Чурила все больше нравился Давыдке.
— Не погостишь ли в моем тереме? — предложил он ему. Стоять босиком на хлюпающем плоту стало холодно.
Долго уговаривать Чурилу не пришлось — устал он, да и проголодался: худо ли, отведав боярских хлебов, отоспаться за все ночи под надежной тесовой крышей с веселыми петухами на коньке?!
3Трудными путями добирался Чурила до Владимира. Меньше года прошло с той поры, как встретился он с Ромилом, а не легла у него душа к его неспокойной жизни. Мчался он с воеводой на борзых конях по половецкой табунной степи, упивался ненавистью, рубил поганых, а их еще будто больше становилось: уходили из жизни дружинники, падали в ковыли друзья, да, видно, зря — как шли половцы на Русь, так и шли, как жгли деревни, так и жгли. Конским хвостом пепелища не разметать. Иная нужна на поганых сила. А в Киеве и окрест Киева силы такой не было и нет.

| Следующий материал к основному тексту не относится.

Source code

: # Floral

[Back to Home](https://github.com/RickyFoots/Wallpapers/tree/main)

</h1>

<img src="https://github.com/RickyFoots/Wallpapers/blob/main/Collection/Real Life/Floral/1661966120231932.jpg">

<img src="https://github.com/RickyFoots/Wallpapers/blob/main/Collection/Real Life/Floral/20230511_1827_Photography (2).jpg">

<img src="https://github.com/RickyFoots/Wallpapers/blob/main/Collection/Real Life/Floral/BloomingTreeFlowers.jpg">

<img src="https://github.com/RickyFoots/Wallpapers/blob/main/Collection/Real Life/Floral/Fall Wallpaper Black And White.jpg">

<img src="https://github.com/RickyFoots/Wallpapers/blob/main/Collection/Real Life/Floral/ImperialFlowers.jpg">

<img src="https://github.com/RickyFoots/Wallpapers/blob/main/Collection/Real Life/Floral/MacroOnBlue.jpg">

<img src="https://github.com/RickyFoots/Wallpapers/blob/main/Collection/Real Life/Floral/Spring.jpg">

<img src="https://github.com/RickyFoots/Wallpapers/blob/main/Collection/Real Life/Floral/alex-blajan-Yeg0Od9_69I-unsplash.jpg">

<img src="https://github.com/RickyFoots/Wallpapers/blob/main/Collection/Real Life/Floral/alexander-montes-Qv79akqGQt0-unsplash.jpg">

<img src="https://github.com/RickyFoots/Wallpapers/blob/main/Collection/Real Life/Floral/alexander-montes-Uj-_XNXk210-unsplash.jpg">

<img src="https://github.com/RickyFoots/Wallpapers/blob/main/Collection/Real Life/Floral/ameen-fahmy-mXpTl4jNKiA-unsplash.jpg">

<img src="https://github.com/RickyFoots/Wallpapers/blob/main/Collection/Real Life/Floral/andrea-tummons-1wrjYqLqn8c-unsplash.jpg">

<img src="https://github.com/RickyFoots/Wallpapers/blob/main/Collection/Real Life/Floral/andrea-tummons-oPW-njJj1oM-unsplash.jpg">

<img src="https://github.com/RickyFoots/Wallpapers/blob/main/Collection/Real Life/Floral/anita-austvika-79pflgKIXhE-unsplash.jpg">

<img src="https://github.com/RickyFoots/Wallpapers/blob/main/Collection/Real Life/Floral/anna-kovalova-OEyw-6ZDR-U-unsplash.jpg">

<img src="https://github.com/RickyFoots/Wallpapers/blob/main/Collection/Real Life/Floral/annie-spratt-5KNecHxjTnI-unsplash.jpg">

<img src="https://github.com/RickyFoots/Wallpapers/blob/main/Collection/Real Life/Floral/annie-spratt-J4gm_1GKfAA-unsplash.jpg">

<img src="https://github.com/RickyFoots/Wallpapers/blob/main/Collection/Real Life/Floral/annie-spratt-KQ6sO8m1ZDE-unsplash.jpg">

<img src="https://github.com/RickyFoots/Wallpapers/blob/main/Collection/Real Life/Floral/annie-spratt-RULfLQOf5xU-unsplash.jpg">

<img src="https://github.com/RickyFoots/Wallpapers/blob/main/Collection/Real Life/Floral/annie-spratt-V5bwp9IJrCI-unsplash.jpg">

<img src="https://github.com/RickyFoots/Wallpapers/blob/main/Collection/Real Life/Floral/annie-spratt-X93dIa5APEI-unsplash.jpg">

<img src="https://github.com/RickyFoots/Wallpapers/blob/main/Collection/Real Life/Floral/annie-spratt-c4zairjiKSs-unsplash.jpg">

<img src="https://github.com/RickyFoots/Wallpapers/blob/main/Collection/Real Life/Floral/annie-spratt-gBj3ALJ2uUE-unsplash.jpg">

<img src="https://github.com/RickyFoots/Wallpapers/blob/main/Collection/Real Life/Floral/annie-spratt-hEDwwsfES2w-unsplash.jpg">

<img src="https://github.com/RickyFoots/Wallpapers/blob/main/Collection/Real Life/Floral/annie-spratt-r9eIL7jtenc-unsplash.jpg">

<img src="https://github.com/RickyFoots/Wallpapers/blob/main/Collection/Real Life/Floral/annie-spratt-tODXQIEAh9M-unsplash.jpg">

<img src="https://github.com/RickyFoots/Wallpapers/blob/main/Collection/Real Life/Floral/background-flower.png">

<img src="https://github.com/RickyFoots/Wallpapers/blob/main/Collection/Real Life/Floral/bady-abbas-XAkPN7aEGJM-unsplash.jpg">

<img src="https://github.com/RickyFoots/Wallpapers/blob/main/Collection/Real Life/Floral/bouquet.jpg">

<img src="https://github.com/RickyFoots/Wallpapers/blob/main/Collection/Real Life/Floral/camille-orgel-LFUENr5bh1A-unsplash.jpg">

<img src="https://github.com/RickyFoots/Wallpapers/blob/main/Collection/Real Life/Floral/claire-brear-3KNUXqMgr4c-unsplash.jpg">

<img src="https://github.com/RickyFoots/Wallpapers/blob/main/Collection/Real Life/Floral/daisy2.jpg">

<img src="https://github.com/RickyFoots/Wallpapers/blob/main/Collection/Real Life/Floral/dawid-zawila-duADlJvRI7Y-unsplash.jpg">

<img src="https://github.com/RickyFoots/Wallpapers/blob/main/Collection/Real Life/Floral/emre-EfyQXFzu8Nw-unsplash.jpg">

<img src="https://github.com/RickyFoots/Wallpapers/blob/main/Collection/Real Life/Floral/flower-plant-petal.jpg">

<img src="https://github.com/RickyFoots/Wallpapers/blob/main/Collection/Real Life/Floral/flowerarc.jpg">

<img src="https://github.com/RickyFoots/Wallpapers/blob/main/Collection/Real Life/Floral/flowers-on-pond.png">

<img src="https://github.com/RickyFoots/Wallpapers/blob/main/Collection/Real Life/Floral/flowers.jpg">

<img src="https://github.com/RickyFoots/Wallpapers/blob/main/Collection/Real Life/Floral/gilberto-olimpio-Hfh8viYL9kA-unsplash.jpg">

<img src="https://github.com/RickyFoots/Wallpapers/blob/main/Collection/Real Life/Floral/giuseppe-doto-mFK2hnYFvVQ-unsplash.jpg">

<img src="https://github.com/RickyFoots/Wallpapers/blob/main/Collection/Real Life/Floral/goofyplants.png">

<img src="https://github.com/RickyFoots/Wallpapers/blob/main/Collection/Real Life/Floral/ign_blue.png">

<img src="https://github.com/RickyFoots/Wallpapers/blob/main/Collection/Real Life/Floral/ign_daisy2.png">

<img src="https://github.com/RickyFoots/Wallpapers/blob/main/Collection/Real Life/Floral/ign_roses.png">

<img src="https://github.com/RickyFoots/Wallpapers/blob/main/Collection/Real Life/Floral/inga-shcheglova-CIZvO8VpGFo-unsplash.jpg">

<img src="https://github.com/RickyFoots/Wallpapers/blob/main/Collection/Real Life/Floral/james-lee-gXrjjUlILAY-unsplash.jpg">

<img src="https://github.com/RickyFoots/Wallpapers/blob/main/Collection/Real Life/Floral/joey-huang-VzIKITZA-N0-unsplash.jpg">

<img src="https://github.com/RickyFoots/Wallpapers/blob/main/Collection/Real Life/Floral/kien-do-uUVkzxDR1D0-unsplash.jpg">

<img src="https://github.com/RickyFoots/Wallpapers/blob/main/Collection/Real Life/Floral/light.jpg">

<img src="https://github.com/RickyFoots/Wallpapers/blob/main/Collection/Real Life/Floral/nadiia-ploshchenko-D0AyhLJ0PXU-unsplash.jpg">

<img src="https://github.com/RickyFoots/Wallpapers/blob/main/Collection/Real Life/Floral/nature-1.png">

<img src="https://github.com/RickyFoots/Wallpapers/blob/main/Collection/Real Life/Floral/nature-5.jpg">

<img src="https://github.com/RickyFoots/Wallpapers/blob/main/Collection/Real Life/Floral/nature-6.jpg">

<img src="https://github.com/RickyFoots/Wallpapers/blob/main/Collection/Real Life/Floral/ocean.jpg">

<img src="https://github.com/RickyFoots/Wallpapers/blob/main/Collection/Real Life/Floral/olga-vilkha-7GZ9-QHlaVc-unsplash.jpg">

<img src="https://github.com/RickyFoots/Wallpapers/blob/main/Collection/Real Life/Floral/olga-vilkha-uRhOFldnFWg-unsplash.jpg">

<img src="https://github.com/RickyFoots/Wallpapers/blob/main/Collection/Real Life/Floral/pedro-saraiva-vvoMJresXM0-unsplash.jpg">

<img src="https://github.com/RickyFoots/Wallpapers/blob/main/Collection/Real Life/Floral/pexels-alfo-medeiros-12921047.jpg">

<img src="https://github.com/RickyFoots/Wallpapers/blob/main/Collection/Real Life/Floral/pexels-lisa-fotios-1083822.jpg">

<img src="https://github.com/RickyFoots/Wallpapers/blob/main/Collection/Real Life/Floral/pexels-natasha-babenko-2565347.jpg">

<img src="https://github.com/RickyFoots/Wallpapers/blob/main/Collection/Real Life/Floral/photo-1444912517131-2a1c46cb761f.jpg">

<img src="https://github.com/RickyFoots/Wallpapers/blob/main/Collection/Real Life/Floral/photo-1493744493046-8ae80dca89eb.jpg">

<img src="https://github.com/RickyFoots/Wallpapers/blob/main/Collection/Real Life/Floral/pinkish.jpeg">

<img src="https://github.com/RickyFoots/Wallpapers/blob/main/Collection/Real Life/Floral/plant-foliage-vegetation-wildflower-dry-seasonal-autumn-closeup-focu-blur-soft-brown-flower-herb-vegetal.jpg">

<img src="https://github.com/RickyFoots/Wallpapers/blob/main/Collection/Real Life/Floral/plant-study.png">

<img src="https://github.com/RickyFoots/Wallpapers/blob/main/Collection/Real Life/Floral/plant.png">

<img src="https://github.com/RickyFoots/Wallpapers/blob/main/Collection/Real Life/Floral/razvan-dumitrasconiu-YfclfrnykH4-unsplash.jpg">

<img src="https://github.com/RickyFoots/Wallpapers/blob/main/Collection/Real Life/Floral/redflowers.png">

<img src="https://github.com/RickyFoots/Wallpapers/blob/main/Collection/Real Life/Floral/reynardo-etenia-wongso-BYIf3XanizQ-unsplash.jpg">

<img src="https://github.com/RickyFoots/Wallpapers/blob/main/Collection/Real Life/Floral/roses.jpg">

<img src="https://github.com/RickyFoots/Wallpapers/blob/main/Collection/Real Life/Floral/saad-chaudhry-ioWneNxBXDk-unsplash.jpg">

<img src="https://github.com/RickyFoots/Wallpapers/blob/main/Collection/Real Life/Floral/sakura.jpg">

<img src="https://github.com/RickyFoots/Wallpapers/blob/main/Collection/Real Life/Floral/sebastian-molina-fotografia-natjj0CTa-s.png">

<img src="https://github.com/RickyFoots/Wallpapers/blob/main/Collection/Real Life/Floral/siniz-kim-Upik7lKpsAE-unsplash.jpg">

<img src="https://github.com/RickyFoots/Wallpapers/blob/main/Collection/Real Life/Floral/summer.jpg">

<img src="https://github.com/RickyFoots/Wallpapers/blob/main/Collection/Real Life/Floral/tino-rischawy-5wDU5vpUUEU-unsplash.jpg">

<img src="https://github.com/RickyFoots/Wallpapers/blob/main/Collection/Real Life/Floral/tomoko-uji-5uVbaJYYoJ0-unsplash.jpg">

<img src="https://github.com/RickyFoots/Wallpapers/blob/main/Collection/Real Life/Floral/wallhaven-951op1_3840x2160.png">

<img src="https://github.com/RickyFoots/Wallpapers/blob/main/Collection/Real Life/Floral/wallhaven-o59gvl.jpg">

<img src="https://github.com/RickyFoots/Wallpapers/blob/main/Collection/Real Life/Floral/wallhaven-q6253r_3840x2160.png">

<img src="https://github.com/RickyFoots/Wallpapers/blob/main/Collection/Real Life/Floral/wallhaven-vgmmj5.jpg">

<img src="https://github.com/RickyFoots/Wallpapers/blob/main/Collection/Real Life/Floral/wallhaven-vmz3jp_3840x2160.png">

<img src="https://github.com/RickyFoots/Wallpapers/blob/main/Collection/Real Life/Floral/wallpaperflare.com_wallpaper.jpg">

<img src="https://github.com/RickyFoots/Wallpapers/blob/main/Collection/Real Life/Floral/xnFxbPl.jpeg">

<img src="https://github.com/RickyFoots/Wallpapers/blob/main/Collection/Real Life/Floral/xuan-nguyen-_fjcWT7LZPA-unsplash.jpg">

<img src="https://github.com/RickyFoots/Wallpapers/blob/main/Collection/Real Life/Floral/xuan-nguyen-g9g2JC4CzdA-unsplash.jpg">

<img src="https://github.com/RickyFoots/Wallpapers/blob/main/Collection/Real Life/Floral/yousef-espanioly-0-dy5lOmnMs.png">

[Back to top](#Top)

Слышал Чурила в лавре разные разговоры о владимирском протопопе Микулице. Разговоры-то разные, а где-то все сходились на одном: отчаянной думкой живет Микулица, в проповедях Русь зовет к единению. Общей-де силой мы и не то что с половцами — с кем хошь управимся. Русский народ исполнен мужества, да вся беда в том, что князья разодрали землю на части.
Киевские черноризники, подстрекаемые послушным Константинополю патриархом, нашептывали: «Ишь, чего надумал — выше Киева захотел подняться, всех зажать в жилистую длань. Не выйдет. Не допустим!»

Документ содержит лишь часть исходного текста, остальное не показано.